I was lying in my bed Sunday morning. I could hear my mom walking around in the kitchen. I heard my dad ask her when my brother would be back in town, and I heard my dog Luke barking at the window to people passing on the street. It was a peaceful moment, with enough quiet to have a relaxing morning and just enough of that familiar sound that reminded me that I was at home. Just as quickly, I realized the moment itself and this time in my life was slipping through my fingers faster than I could say, "I'm not ready".
It is a weird realization. I am really excited to go out and get a career. I hope to be able to spend all day doing something I absolutely love to do. I desperately want to get a job anywhere but Northern Virginia, not because I don't love my home but because I want to experience something new and make it on my own. I've had this desire for a sense of independence for a very long time, so when I get hit with a wave of "maybe I don't want this," it can be confusing to figure out.
When I sign into Facebook, all I seem to see are these statuses about graduating. Statuses about how people are excited but nervous, or sad and overwhelmed. A part of me envies that these kids are on the brink of their new life. Some are going to graduate school, some have jobs and internships lined up, and some are flying by the seat of their pants. While the "flying by the seat of your pants" route isn't as appealing as the other two, when I've reached the point of exhaustion in schoolwork and extracurricular activities and a crammed atmosphere, even that change of pace seems appealing.
In the same moment, I get this pit in my stomach. I want to eat dinner with my parents, have movie nights with my mom, and change the oil in my car with my dad. I want the comfort of that house in Sterling, and everything that goes along with it. The funny thing is, put me back in that house for a month and I will be screaming to get out. Right now, however, I want it more than anything. I think that's part of the bumpy road of reaching adulthood.
Somewhere along the way I grew up. Somewhere between the tests and the papers, long nights with The Rotunda and cases for Judicial Board, working my job at the YMCA and volunteering with Dash, I went from being an immature 18-year-old who knew nothing other than what was in Loudoun County to nearly 21 years old and approaching my final year of my undergraduate education. Considering I can remember my internship last summer like I worked it yesterday, I can imagine graduation will feel like it's here next week. Then what happens?
Hopefully I will get a job. What I want even more is to find a place to live, and my cabinets will be magically filled with food.
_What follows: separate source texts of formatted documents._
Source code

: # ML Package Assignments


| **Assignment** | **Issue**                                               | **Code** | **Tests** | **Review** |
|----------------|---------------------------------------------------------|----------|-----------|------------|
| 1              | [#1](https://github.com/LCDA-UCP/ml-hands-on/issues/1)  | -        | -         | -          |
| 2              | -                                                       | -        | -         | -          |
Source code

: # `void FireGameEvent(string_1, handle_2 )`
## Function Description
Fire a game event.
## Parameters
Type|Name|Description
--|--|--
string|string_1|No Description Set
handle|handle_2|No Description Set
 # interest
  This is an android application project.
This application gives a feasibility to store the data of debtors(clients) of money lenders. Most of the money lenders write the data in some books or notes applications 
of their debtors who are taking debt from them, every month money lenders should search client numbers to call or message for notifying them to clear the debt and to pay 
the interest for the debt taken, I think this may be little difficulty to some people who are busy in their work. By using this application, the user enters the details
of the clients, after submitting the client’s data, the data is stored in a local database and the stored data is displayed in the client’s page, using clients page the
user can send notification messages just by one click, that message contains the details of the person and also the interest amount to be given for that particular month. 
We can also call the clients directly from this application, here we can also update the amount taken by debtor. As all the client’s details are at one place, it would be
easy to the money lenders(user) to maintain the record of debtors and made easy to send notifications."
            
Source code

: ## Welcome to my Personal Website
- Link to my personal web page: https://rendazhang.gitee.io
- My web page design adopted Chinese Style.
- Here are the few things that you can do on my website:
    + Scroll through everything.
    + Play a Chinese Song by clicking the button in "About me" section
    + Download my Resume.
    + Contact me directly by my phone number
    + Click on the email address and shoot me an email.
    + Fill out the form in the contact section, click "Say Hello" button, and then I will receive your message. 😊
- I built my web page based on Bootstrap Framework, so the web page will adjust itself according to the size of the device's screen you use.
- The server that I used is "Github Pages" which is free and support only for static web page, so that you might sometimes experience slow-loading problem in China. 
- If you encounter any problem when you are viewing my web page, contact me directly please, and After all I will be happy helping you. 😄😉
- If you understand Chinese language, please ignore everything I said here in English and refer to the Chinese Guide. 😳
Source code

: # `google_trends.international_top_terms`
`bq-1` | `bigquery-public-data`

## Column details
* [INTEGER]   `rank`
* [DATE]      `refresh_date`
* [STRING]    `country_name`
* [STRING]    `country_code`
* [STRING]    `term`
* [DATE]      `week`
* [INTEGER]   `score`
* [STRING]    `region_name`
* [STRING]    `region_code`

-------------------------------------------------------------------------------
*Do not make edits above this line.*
My bills will be paid, there will be gas for my car, and all ends will be met. I will get married, have children if that's what life plans for me, and be successful in my career. I will go as high up as I want to go, retire still full of life, and enjoy those last couple decades.
I made a joke to my dad while I was home about getting married, or rather not getting married. I envisioned myself getting engaged my senior year of college, and married the year following. The more I grew up, the less I desired that. I'm in love, but not ready for that. The thing is my dad will take care of me until I'm ready to take care of myself. I can live at home and eat the dinner my parents make me and have them there for emergencies. The situation is completely available for Nicole, but I'm pretty sure Nicole plus one doesn't work.
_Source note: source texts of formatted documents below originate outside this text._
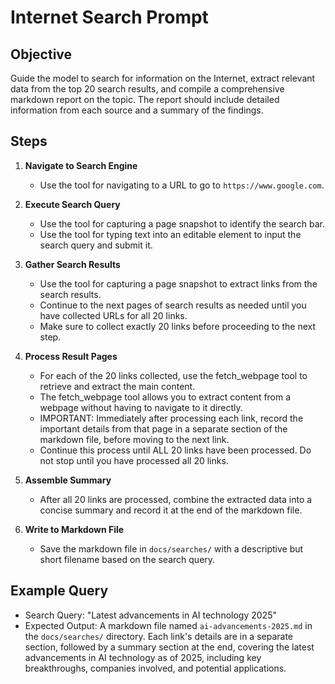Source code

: # Internet Search Prompt

## Objective
Guide the model to search for information on the Internet, extract relevant data from the top 20 search results, and compile a comprehensive markdown report on the topic. The report should include detailed information from each source and a summary of the findings.

## Steps

1. **Navigate to Search Engine**
   - Use the tool for navigating to a URL to go to `https://www.google.com`.

2. **Execute Search Query**
   - Use the tool for capturing a page snapshot to identify the search bar.
   - Use the tool for typing text into an editable element to input the search query and submit it.

3. **Gather Search Results**
   - Use the tool for capturing a page snapshot to extract links from the search results.
   - Continue to the next pages of search results as needed until you have collected URLs for all 20 links.
   - Make sure to collect exactly 20 links before proceeding to the next step.

4. **Process Result Pages**
   - For each of the 20 links collected, use the fetch_webpage tool to retrieve and extract the main content.
   - The fetch_webpage tool allows you to extract content from a webpage without having to navigate to it directly.
   - IMPORTANT: Immediately after processing each link, record the important details from that page in a separate section of the markdown file, before moving to the next link.
   - Continue this process until ALL 20 links have been processed. Do not stop until you have processed all 20 links.

5. **Assemble Summary**
   - After all 20 links are processed, combine the extracted data into a concise summary and record it at the end of the markdown file.

6. **Write to Markdown File**
   - Save the markdown file in `docs/searches/` with a descriptive but short filename based on the search query.

## Example Query

- Search Query: "Latest advancements in AI technology 2025"
- Expected Output: A markdown file named `ai-advancements-2025.md` in the `docs/searches/` directory. Each link's details are in a separate section, followed by a summary section at the end, covering the latest advancements in AI technology as of 2025, including key breakthroughs, companies involved, and potential applications.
Once I get married, I will move out and start a life with him. We will become responsible for ourselves-just like grownups. I want that, but I don't see it as feasible. I want security more than everything. Corey is safe, but my mom and dad can give me more than anyone else could. I am where I am and who I am because of them, and I'm not quite ready to let go. Maybe in a year I will be ready to go out into the real world on my own, but for now I'm going to enjoy the luxury of my parent's protection while I can.